Mas a folia também é economia real, concreta e mensurável. Para 2026, as projeções são superlativas: a expectativa é de uma injeção de R$ 2,6 bilhões na economia da cidade. Não estamos falando apenas de grandes empresas, mas de um ecossistema que movimenta mais de 21 setores profissionais. Da logística à segurança, da hotelaria aos eletricistas, a folia gera cerca de 250 mil postos de trabalho.

Como já destacado em artigos deste jornal, a festa momesca consolidou a capital baiana como um destino de projeção internacional. Atualmente, a cidade recebe mais de 1,2 milhão de turistas somente durante o período carnavalesco.

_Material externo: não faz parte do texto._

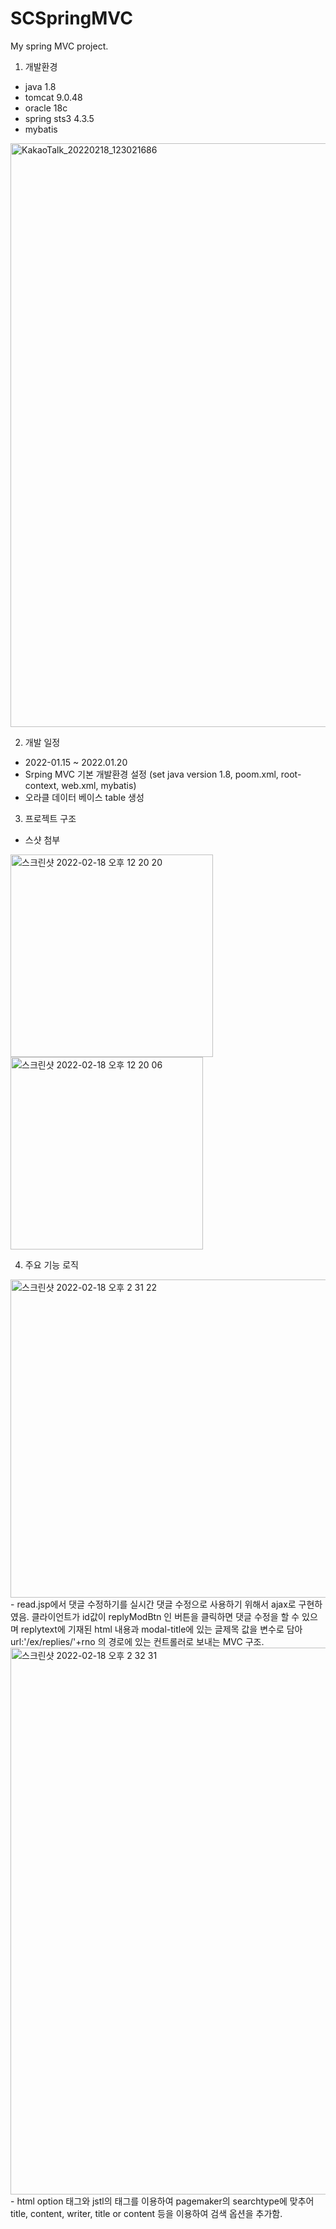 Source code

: # SCSpringMVC
My spring MVC project.
1. 개발환경
- java 1.8
- tomcat 9.0.48
- oracle 18c
- spring sts3 4.3.5
- mybatis
<img width="934" alt="KakaoTalk_20220218_123021686" src="https://user-images.githubusercontent.com/85739056/154613763-c3e9b42e-39fd-4d72-becd-7587bc724e30.png">

2. 개발 일정
- 2022-01.15 ~ 2022.01.20
- Srping MVC 기본 개발환경 설정 (set java version 1.8, poom.xml, root-context, web.xml, mybatis)
- 오라클 데이터 베이스 table 생성

3. 프로젝트 구조
- 스샷 첨부
<img width="324" alt="스크린샷 2022-02-18 오후 12 20 20" src="https://user-images.githubusercontent.com/85739056/154611462-1ff67e5a-b480-45ba-85e8-7fcad6725575.png">
<img width="308" alt="스크린샷 2022-02-18 오후 12 20 06" src="https://user-images.githubusercontent.com/85739056/154611478-ea76bdca-b5b8-4aca-9619-eb98a21c498e.png">

4. 주요 기능 로직
<img width="509" alt="스크린샷 2022-02-18 오후 2 31 22" src="https://user-images.githubusercontent.com/85739056/154624662-77902235-33ec-445c-b7de-205e1abd1133.png">
- read.jsp에서 댓글 수정하기를 실시간 댓글 수정으로 사용하기 위해서 ajax로 구현하였음. 클라이언트가 id값이 replyModBtn 인 버튼을 클릭하면 댓글 수정을 할 수 있으며 replytext에 기재된 html 내용과 modal-title에 있는 글제목 값을 변수로 담아 url:'/ex/replies/'+rno 의 경로에 있는 컨트롤러로 보내는 MVC 구조.

<img width="875" alt="스크린샷 2022-02-18 오후 2 32 31" src="https://user-images.githubusercontent.com/85739056/154625172-b310a2c5-12d6-4e13-873d-2eb2a2d92146.png">
- html option 태그와 jstl의 <c:out> 태그를 이용하여 pagemaker의 searchtype에 맞추어 title, content, writer, title or content 등을 이용하여 검색 옵션을 추가함.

Na comparação com o ano anterior, representa um aumento de 10%. Trata-se de visitantes com forte disposição para consumo, com despesas médias acima de R$ 7 mil entre os turistas brasileiros.

Também é preciso reconhecer a complexidade organizacional de uma festa dessa magnitude. Coordenar mais de 100 trios elétricos, múltiplas estruturas móveis e oito circuitos oficiais exige planejamento urbano, logística, segurança, saúde pública e gestão de multidões em nível internacional.

A organização do Carnaval, pela prefeitura de Salvador, demonstra capacidade administrativa para lidar com eventos de altíssima complexidade operacional, que envolve moradores, trabalhadores, artistas e turistas simultaneamente. Poucas cidades conseguem transformar cultura popular em espetáculo global com tamanha organicidade.

O Carnaval aquece o turismo, fortalece a economia, gera emprego, preserva tradições e projeta Salvador para o mundo. Mais do que uma festa, é um ativo estratégico.